CEO’s REA series of laser modules are available with rod sizes from 4 to 32mm in diameter, both CW and QCW pumped, and standard offerings of YAG and YLF materials. Maximum CW powers of 650W and long pulsed energies of 8J are supported. Typical uses are laser amplifiers for nanosecond and picosecond MOPA lasers, gain modules for unstable oscillator resonators, and laser peening.
Features
HIGH PULSE ENERGY AMPLIFICATION
Large laser amplifier modules enable high pulse energy output.
Nd:YAG and Nd:YLF are excellent laser crystals for high-energy DPSS lasers due to their robustness, availability, and optimal pump and output wavelengths. Each gain medium has its advantages and disadvantages. While Nd:YAG is more robust and homogeneous, and its high stimulated emission cross section results in low stored energy density adequate for high-frequency operation, its poor performance under high thermal load (thermal lensing and thermally induced stress birefringence) limits its achievable maximum average output power.
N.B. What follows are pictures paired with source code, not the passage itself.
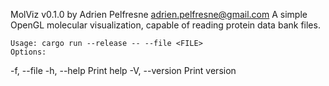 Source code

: MolViz v0.1.0 by Adrien Pelfresne <adrien.pelfresne@gmail.com>
    A simple OpenGL molecular visualization, capable of reading protein data bank files.

    Usage: cargo run --release -- --file <FILE>
    Options:
  -f, --file <FILE>
  -h, --help         Print help
  -V, --version      Print version
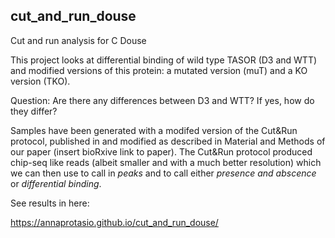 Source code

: 
## cut_and_run_douse
Cut and run analysis for C Douse

This project looks at differential binding of wild type TASOR (D3 and WTT) and modified versions of this protein: a mutated version (muT) and a KO version (TKO).

Question: Are there any differences between D3 and WTT? If yes, how do they differ?

Samples have been generated with a modifed version of the Cut&Run protocol, published in <insert publication record> and modified as described in Material and Methods of our paper (insert bioRxive link to paper). The Cut&Run protocol produced chip-seq like reads (albeit smaller and with a much better resolution) which we can then use to call in *peaks* and to call either *presence and abscence* or *differential binding*. 


See results in here:

https://annaprotasio.github.io/cut_and_run_douse/

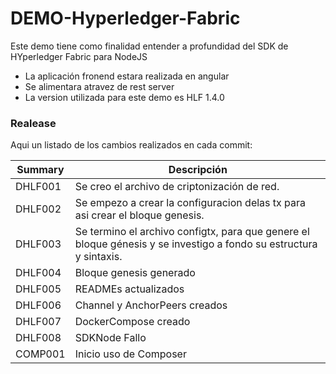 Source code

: # DEMO-Hyperledger-Fabric

Este demo tiene como finalidad entender a profundidad del SDK de HYperledger Fabric para NodeJS

  - La aplicación fronend estara realizada en angular
  - Se alimentara atravez de rest server
  - La version utilizada para este demo es HLF 1.4.0

### Realease

Aqui un listado de los cambios realizados en cada commit:

| Summary | Descripción |
| ------- | ----------- |
| DHLF001 | Se creo el archivo de criptonización de red. |
| DHLF002 | Se empezo a crear la configuracion delas tx para asi crear el bloque genesis. |
| DHLF003 | Se termino el archivo configtx, para que genere el bloque génesis y se investigo a fondo su estructura y sintaxis. |
| DHLF004 | Bloque genesis generado |
| DHLF005 | READMEs actualizados |
| DHLF006 | Channel y AnchorPeers creados |
| DHLF007 | DockerCompose creado |
| DHLF008 | SDKNode Fallo |
| COMP001 | Inicio uso de Composer |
ENABLING HIGH AVERAGE POWER
Nd:YLF’s high saturation fluence (low-gain cross-section) allows high laser fluence while minimizing pulse distortion.
It has a relatively weak thermal astigmatism as well. However, its poor transmitted wavefront quality and low thermal fracture limit are disadvantages that must be addressed. In the design of large diameter high energy Nd:YLF amplifiers, CEO employs the use of MRF on the laser crystals in order to minimize transmitted wavefront error (TWE). Large TWE can negatively impact beam quality and subsequent SHG conversion efficiency (as well as efficiencies in Ti:S, OPA, and OPCPA pumping.) MRF enables higher energy pulses, higher repetition rates, and, thus, higher average power. Pairs of modules with increasingly larger A-cut rods are used further downstream to amplify the light, with the crystal axes in each pair arranged orthogonally to minimize thermal birefringence distortions.